[Stored data entries]
########

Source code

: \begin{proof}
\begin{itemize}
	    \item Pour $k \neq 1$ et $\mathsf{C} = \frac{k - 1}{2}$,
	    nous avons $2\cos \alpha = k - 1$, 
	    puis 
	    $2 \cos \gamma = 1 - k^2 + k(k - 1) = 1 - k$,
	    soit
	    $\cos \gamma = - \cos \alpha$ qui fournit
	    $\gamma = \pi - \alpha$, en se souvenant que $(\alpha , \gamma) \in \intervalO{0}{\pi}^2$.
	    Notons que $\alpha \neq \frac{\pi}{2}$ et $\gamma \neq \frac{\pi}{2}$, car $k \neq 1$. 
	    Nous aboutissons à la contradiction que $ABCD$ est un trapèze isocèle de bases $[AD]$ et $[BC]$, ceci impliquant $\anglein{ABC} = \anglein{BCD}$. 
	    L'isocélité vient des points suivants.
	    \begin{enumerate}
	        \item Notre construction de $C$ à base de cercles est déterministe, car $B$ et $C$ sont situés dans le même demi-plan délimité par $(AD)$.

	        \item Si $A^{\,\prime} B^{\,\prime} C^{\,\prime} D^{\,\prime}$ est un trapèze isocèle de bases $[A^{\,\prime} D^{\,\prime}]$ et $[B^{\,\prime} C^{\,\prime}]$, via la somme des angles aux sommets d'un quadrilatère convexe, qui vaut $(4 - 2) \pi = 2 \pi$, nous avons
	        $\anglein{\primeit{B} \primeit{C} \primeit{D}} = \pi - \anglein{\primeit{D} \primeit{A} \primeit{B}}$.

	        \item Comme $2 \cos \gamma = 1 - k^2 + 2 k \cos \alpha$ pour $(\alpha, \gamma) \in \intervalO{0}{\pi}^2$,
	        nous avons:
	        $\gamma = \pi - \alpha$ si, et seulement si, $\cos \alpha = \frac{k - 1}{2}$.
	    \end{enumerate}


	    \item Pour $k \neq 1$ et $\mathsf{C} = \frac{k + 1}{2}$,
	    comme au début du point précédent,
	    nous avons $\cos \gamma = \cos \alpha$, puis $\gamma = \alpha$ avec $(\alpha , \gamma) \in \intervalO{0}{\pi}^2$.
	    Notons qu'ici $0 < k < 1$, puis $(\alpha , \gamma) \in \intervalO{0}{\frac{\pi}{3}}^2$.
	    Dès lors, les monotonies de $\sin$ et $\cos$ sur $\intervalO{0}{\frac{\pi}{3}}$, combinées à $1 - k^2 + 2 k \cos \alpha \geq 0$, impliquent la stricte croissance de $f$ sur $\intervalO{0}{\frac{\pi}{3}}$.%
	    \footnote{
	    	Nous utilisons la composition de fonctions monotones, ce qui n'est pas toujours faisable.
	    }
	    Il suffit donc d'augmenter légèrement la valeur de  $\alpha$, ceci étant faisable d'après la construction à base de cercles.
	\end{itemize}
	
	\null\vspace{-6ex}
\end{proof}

########

Every line in the entries above that has the word "bases" should be identified and copied.

= RESULT OF THIS EXERCISE =
	    Nous aboutissons à la contradiction que $ABCD$ est un trapèze isocèle de bases $[AD]$ et $[BC]$, ceci impliquant $\anglein{ABC} = \anglein{BCD}$. 
	        \item Si $A^{\,\prime} B^{\,\prime} C^{\,\prime} D^{\,\prime}$ est un trapèze isocèle de bases $[A^{\,\prime} D^{\,\prime}]$ et $[B^{\,\prime} C^{\,\prime}]$, via la somme des angles aux sommets d'un quadrilatère convexe, qui vaut $(4 - 2) \pi = 2 \pi$, nous avons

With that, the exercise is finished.